Set up last year, Felixstowe Treasured Coachbuilt Prams regularly take their prams to events and shows such as Kirton Fete and the Felixstowe classic car run.

Penny said: “The majority of events are Felixstowe-based. I think we have about 16 people in the group now and it is growing. They don’t all have their own prams but they love pushing them. Little girls especially love pushing the dolls’ prams.”

Among her collection is a 1966 green and cream Marmet Queen Penny eventually found and restored. It cost 39 guineas to buy new.

She said: “We create information cards for each pram. We search for parts and accessories which can cost quite a bit of money. A new set of tyres could cost around £200, rechromed and respoked wheels could cost about £450.”

Prices of prams are rising as the hobby develops with an entry level collectors’ pram costing something like £300.

Penny said: “Coach built prams are very comfortable for children, they are safe and you can see the baby as you walk along. I see quite a few young mothers with prams nowadays.”

Kathleen Jenkins, 81, of Tomline Road, Felixstowe, has just bought a Silver Cross Wilson pram.

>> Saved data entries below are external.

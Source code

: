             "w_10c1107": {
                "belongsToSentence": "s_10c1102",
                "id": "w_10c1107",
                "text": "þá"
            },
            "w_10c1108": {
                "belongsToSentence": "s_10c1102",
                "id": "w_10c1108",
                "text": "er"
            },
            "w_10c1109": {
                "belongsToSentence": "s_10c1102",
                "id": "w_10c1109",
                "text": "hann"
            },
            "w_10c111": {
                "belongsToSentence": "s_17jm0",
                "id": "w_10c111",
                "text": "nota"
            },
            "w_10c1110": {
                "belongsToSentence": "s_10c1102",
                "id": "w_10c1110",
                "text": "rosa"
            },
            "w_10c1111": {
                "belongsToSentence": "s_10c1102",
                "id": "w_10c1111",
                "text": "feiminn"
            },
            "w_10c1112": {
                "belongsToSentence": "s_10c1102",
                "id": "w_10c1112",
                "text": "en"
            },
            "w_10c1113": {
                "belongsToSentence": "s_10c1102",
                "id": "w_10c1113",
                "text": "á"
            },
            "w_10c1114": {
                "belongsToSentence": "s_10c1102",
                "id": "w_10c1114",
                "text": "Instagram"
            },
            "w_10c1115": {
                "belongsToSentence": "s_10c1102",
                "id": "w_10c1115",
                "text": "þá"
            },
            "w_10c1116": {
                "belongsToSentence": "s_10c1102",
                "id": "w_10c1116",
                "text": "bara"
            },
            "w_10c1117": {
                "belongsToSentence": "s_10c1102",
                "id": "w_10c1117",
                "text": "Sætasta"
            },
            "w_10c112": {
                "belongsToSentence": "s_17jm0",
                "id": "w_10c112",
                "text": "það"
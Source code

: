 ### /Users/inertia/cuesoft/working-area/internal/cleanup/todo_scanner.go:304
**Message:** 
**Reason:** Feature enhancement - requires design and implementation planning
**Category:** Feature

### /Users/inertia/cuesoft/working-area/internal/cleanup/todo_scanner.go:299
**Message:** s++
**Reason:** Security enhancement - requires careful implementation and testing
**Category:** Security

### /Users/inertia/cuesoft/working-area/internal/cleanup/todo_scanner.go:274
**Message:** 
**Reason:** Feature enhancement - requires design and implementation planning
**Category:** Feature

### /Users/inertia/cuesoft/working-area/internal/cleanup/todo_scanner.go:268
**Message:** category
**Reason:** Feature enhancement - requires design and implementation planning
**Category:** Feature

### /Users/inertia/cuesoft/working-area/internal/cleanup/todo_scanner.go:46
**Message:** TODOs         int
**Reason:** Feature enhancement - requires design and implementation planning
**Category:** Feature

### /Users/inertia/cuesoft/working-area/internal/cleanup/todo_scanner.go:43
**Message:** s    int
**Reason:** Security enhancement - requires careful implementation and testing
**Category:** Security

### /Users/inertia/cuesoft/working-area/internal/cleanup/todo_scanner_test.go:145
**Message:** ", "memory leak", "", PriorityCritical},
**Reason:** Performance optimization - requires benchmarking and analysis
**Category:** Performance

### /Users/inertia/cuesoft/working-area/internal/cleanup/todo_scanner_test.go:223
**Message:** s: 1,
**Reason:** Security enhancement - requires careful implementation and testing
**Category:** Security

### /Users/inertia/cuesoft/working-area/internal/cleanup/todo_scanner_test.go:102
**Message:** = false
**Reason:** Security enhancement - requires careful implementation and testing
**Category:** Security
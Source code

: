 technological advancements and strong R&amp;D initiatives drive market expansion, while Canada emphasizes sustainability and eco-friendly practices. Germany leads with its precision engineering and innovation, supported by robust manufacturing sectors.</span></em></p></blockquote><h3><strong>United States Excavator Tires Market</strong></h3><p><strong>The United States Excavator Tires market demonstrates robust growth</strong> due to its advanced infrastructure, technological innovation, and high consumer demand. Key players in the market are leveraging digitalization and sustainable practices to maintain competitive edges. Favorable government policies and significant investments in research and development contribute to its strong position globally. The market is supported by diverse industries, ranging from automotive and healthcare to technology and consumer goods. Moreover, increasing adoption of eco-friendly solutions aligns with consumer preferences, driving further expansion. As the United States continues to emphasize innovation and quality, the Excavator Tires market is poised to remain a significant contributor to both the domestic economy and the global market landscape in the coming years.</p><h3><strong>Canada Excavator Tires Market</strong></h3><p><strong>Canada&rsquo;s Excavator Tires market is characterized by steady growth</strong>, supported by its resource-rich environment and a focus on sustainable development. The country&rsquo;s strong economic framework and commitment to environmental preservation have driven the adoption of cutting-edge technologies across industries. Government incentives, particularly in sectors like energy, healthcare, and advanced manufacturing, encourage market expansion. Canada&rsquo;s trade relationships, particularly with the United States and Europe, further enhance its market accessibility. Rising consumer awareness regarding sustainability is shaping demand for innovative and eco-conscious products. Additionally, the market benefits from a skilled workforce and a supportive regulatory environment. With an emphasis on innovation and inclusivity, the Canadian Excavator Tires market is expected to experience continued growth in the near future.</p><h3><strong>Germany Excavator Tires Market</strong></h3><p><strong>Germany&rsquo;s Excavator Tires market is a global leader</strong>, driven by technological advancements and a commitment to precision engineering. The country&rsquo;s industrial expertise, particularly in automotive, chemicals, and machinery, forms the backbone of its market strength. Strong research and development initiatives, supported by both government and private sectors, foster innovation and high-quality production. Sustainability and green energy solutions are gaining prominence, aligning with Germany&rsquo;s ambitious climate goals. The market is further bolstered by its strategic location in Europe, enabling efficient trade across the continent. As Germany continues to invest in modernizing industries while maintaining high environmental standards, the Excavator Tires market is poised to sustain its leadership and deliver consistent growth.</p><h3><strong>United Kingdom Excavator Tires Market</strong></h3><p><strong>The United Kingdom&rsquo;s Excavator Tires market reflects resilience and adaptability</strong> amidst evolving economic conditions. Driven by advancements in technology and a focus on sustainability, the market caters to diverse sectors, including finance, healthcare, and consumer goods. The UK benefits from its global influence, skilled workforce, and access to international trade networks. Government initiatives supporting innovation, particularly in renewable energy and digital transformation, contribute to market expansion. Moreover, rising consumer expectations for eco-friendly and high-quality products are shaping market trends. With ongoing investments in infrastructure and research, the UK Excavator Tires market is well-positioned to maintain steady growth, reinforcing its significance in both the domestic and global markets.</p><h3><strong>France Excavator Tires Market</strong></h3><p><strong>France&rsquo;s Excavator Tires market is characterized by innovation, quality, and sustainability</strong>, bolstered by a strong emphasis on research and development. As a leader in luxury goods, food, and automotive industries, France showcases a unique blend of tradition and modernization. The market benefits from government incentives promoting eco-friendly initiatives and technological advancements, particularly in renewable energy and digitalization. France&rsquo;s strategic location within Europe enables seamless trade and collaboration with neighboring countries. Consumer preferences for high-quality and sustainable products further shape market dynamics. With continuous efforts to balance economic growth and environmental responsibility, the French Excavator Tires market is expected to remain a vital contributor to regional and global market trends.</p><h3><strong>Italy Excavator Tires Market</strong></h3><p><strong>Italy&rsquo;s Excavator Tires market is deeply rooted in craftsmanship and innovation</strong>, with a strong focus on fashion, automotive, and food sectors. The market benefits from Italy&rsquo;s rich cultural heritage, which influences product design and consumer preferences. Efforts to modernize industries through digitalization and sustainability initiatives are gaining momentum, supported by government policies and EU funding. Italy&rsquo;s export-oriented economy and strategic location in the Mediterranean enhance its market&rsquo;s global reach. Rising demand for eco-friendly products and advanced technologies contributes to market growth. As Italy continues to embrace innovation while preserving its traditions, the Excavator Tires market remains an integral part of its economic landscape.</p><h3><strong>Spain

She said: “I had my first pram in 1956, this one is a little bit later. It helps me with my walking and I have always enjoyed prams.

“When my children were born I didn’t want to give up the pram but I had to sell it because we didn’t have room.

“I didn’t know so many people were interested in prams. I didn’t realise there were lots of other women like me but there are a lot of them about. They are beautifully made and I enjoying showing prams to other people and parading them. People are just so interested.”

Penny’s sister Dee Cornforth, 58, of New Road, Trimley, became interested in prams when her sister gave her one to push. Today she has a 1963 burgundy Wilson La Dauphine. She said: “I just fell in love with them. I wanted to do one up. It was hard work and took about eight months. It felt very good when it was done.”

Making the bedding and finding accessories is also all part of the fun.

Penny added: “There are so many different prams from so many different eras. We have had some lovely times showing them off to people.”